Hannah had been a social outcast that God recovered.  Though she was formerly of lowly status, he exalted her.  In her prayer, Hannah implies that the reason God did this is because it’s his nature to work in this upside-down way.  Verse four, “4 The bows of the mighty are broken, but the feeble bind on strength. 5 Those who were full have hired themselves out for bread, but those who were hungry have ceased to hunger. The barren has borne seven, but she who has many children is forlorn. 6 The LORD kills and brings to life; he brings down to Sheol and raises up. 7 The LORD makes poor and makes rich; he brings low and he exalts. 8 He raises up the poor from the dust; he lifts the needy from the ash heap to make them sit with princes and inherit a seat of honor...”  Do you see how she processes her trial in prayer—through this God-centered lens?  She sees God and his character as the very center of her life and she worships him for the way he is.  She doesn’t chide him for taking so long—she exults in the fact that God has shown his gracious character by taking her as a lowly barren woman and uniquely blessing her.

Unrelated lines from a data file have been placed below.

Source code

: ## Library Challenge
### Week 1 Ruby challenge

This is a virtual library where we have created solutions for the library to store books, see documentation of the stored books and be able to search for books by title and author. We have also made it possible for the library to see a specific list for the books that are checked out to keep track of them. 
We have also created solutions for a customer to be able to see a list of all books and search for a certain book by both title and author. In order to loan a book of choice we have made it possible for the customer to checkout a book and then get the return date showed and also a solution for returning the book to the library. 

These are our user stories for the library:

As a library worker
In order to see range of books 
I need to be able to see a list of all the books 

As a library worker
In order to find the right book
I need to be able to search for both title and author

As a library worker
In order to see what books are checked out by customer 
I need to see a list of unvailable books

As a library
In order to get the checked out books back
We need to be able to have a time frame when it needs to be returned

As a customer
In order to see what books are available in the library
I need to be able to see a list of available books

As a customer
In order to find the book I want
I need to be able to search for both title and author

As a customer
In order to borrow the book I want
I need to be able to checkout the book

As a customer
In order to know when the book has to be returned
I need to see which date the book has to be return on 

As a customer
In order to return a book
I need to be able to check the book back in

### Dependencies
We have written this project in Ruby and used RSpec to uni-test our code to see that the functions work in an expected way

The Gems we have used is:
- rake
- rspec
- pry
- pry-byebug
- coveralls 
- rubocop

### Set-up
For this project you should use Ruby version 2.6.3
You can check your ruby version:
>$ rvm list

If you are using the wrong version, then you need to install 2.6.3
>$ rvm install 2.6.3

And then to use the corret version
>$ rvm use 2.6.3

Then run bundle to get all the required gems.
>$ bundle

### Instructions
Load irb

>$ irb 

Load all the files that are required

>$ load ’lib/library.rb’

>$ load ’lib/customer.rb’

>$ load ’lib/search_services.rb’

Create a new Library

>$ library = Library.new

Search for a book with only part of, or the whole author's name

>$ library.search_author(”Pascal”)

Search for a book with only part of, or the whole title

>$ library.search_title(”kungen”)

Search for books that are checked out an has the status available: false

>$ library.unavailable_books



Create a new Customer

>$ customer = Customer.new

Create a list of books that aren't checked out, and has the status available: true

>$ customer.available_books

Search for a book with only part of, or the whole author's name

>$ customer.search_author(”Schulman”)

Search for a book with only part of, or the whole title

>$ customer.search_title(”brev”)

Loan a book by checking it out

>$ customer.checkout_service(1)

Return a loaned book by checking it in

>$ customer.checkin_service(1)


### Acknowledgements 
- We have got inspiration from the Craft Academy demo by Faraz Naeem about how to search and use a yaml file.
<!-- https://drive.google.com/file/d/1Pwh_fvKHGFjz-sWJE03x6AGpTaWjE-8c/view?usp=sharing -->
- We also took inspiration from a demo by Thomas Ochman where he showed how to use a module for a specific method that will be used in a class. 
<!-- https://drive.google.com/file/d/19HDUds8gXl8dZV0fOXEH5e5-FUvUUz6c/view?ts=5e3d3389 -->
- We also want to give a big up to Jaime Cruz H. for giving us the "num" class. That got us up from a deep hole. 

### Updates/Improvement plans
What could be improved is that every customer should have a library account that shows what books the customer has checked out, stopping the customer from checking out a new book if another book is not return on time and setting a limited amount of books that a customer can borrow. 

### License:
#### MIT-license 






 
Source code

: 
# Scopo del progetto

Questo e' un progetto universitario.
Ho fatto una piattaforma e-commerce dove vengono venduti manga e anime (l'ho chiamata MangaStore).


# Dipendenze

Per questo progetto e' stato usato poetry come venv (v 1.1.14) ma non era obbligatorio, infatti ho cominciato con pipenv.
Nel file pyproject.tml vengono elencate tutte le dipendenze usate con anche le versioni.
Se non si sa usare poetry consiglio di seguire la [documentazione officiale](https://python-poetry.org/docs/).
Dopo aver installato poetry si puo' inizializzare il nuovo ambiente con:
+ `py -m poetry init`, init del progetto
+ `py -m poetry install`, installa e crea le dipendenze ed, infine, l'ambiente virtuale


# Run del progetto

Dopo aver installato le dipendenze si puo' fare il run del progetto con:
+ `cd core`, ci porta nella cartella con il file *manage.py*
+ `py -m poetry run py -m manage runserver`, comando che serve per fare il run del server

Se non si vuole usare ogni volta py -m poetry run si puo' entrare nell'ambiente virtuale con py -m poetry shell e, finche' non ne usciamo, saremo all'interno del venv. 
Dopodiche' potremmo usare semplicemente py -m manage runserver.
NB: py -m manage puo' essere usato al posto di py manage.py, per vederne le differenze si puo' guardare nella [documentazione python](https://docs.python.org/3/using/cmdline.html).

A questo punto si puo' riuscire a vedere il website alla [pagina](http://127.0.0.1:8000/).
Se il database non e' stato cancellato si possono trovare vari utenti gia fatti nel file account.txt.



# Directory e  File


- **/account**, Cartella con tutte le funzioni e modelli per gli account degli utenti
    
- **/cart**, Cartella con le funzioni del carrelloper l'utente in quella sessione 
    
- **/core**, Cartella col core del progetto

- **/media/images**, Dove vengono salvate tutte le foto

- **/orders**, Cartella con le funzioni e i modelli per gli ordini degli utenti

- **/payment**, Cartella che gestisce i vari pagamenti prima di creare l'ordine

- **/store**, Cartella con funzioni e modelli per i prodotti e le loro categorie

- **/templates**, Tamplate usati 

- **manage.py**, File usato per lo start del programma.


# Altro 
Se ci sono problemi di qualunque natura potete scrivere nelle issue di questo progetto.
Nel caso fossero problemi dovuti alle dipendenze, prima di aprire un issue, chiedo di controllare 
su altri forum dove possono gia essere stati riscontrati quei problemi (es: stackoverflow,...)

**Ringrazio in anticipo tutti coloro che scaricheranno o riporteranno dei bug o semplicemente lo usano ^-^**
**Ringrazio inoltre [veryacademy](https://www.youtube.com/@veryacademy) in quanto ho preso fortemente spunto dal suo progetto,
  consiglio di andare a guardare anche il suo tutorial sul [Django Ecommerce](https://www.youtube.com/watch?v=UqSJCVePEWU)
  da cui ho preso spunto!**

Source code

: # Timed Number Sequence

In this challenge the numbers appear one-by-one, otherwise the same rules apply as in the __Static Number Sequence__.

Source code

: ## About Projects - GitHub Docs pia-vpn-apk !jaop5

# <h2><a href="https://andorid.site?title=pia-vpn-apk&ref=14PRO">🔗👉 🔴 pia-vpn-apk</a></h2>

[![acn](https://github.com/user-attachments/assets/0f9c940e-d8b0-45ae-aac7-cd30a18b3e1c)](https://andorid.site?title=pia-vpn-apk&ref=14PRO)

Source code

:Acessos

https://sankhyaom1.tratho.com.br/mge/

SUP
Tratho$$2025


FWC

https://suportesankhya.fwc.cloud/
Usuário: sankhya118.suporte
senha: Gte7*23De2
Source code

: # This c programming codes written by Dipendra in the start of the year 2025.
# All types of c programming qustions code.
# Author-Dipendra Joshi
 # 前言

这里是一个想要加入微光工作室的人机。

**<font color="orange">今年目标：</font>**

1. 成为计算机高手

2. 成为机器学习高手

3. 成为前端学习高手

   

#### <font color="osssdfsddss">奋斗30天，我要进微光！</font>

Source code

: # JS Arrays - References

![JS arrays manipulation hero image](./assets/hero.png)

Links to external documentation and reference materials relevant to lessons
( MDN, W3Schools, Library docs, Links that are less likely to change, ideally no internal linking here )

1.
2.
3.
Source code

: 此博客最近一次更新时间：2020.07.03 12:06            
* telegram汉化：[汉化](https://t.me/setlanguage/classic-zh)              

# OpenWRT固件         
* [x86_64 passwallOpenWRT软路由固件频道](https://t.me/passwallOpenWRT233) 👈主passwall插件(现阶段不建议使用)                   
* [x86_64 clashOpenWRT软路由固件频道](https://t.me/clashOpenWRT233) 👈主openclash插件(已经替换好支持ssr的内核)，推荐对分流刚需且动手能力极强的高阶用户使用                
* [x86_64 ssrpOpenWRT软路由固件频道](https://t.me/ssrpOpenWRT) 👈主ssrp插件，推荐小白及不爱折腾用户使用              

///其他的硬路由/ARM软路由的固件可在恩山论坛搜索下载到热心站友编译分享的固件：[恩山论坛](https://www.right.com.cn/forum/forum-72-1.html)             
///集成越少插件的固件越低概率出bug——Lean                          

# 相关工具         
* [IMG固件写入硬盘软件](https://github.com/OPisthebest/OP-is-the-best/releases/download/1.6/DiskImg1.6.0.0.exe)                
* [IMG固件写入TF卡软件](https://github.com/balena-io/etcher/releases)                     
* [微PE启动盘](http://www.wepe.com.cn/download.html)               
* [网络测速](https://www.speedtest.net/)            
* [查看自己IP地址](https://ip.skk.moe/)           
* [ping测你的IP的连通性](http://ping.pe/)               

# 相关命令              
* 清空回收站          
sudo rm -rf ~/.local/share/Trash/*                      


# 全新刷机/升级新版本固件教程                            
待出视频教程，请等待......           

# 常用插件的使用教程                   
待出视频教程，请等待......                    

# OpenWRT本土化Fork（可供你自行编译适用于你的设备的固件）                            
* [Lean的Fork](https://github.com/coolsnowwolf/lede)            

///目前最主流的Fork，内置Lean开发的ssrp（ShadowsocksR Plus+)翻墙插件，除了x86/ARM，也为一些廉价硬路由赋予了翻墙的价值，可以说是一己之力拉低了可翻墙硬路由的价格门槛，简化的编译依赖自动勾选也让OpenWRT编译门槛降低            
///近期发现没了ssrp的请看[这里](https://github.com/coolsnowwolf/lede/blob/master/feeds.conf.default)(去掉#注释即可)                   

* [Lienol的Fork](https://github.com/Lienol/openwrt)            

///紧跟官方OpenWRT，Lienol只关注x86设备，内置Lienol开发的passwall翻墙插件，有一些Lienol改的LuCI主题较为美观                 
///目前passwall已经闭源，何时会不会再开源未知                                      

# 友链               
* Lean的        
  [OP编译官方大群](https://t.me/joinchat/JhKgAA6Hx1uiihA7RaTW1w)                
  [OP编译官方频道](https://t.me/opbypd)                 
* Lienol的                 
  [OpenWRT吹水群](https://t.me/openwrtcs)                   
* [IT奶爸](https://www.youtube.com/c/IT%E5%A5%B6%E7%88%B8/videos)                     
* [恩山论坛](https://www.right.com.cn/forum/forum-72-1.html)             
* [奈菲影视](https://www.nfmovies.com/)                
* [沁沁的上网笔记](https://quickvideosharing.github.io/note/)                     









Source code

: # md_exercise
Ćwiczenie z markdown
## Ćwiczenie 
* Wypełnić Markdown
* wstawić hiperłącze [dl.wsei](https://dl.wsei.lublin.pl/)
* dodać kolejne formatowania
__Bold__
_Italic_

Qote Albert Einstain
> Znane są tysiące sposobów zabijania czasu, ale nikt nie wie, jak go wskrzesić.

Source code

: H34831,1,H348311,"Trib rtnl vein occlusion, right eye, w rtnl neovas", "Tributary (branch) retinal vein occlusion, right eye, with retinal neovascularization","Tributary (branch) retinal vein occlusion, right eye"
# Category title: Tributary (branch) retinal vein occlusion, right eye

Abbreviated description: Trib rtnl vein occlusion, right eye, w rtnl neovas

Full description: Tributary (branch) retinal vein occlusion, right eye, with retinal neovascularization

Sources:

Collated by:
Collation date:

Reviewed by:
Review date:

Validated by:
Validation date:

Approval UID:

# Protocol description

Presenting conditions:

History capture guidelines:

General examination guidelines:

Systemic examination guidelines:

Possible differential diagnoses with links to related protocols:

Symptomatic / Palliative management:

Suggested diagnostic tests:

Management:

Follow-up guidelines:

That’s the way to respond to God when he blesses you—by meditating on his goodness and grace and declaring it to others so that no one could ever think that your priority is the blessing God has given you but instead, the God who gave you the blessing.  God is not hesitant to bring pain into our lives in order to accomplish his larger purposes in us and this world.  No one experienced more pain than Jesus “who for the joy that was set before him endured the cross, despising the shame, and is seated at the right hand of the throne of God.”  Out of great pain can erupt great blessing as we wait on God and trust in his larger purposes through our trials.  May God give us the grace to process our trials and love our children from a God-centered perspective for his glory and our joy.

[1] Bergen, 1 Samuel, NAC.

[2] From Bergen, NAC, 1 Samuel (61-77).